Ever since, the maroon beret has been an international symbol of airborne forces. That’s why Johnson, who was airborne-qualified and had been assigned to the Army’s 3rd Special Forces Group (Airborne), is pictured in a maroon beret. On the other hand, Staff Sgts. Dustin Wright and Bryan Black were Special Forces-qualified, thus earning their green berets. Staff Sgt. Jeremiah Johnson was neither airbone — nor Special Forces — qualified but still provided support services for the 3rd Special Forces Group, which is why he is pictured not wearing either beret.
The four-color “flash” emblem you see on both the green and maroon berets — yellow, red, black and white — represents the four pre-existing Special Forces units from which the 3rd Group’s members were initially drawn, hence its motto “From the Rest Comes the Best.” Other mottos include “We Do Bad Things to Bad People,” “Hard Times Don’t Last, Hard Men Do” and “Nomads. Anywhere, Anytime.”
Today’s trivia
Who is the only actor to have roles on the first five “Star Trek” TV series?
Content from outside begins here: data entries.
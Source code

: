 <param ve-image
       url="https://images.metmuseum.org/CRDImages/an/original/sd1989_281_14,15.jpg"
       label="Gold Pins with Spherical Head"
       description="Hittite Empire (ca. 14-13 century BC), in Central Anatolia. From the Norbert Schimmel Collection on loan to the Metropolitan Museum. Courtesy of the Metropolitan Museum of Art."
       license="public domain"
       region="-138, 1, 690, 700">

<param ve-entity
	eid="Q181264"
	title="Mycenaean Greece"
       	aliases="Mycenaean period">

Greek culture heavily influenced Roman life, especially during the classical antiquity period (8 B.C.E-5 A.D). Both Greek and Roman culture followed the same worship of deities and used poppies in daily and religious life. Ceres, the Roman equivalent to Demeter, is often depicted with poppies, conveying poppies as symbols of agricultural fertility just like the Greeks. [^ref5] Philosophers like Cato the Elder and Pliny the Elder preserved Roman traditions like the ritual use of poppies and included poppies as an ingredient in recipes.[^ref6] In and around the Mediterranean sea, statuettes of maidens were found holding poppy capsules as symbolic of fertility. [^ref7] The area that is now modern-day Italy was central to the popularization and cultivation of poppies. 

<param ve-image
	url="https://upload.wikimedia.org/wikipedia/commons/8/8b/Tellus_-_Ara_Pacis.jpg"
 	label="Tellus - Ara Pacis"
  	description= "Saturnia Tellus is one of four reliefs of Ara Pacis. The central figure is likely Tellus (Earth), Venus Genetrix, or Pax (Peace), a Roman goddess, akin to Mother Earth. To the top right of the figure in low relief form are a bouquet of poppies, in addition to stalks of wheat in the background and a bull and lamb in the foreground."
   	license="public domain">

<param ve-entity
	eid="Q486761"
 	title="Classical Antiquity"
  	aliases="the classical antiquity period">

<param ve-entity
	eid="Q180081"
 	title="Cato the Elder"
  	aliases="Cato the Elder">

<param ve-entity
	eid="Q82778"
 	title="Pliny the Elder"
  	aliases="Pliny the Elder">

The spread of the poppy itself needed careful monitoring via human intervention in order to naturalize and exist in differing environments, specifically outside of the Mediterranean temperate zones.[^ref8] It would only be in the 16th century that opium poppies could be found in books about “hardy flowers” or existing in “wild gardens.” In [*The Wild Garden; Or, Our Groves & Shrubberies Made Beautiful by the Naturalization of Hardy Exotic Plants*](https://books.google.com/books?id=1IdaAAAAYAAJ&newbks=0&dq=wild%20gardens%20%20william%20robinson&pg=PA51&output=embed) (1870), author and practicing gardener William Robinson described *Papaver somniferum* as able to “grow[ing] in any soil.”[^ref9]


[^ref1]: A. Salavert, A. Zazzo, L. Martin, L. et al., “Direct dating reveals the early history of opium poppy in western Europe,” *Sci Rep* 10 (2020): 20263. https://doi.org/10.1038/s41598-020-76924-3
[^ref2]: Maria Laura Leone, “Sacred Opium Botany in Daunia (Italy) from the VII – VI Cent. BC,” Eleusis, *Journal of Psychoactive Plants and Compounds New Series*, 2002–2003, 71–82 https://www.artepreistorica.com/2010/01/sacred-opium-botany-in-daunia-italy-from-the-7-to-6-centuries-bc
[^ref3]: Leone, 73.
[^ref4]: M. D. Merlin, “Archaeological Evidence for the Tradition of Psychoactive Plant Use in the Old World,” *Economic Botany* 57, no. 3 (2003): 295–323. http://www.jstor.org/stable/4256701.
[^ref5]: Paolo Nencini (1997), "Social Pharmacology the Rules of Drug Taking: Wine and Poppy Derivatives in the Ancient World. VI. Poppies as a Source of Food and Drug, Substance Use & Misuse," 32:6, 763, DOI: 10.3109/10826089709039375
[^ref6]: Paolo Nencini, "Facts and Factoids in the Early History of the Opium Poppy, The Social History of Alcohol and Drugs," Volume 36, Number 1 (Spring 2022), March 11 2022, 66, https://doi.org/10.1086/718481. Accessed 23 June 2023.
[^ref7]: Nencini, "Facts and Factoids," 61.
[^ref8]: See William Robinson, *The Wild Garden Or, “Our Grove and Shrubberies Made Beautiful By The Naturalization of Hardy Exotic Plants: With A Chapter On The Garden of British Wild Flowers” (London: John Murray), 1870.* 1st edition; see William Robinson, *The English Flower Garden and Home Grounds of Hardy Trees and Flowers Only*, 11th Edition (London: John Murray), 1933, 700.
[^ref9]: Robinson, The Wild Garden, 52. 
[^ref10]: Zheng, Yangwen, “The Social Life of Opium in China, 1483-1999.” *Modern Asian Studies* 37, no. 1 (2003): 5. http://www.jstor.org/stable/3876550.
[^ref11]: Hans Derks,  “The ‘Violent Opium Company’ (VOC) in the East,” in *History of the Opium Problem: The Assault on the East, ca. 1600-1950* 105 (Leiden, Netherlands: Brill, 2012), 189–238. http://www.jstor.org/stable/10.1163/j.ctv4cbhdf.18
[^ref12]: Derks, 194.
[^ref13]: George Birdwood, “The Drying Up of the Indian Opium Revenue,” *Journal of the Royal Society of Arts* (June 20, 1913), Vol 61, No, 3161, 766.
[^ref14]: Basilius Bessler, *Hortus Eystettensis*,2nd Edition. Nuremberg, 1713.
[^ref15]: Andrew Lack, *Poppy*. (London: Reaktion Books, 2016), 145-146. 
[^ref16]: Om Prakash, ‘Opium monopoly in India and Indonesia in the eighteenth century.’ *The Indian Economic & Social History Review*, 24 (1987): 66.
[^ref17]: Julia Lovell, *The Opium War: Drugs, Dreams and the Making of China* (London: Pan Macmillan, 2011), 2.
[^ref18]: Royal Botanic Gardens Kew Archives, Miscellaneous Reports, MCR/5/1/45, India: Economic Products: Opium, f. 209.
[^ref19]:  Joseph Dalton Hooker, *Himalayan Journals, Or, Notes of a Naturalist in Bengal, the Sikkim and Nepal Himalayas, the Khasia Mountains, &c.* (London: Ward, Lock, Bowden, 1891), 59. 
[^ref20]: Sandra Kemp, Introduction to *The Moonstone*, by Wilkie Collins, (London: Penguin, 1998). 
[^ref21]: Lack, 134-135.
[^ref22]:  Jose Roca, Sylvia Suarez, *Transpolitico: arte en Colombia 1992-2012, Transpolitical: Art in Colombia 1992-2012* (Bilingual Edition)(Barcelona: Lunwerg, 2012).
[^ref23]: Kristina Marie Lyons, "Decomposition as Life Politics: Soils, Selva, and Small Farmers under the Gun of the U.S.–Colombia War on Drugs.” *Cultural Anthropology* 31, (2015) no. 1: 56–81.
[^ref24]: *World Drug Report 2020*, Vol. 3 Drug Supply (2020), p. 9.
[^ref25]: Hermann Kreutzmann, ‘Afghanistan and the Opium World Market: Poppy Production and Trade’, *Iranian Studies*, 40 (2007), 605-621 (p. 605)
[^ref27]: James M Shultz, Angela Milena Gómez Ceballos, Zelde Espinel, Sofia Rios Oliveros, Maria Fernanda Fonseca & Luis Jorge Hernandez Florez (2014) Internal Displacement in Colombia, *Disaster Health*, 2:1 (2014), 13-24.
Answer to Wednesday’s trivia: A month before Yuri Gagarin became the first human space traveler, the world had already experienced its first space-related death. On March 23, 1961, Russian cosmonaut Valentin Bondarenko was in the midst of a 15-day endurance exercise in a low-pressure altitude chamber with an atmosphere of at least 50 percent oxygen. He accidentally dropped an alcohol-soaked rag on a hotplate, setting off a fire that left him with third-degree burns over most of his body. He died a few hours later.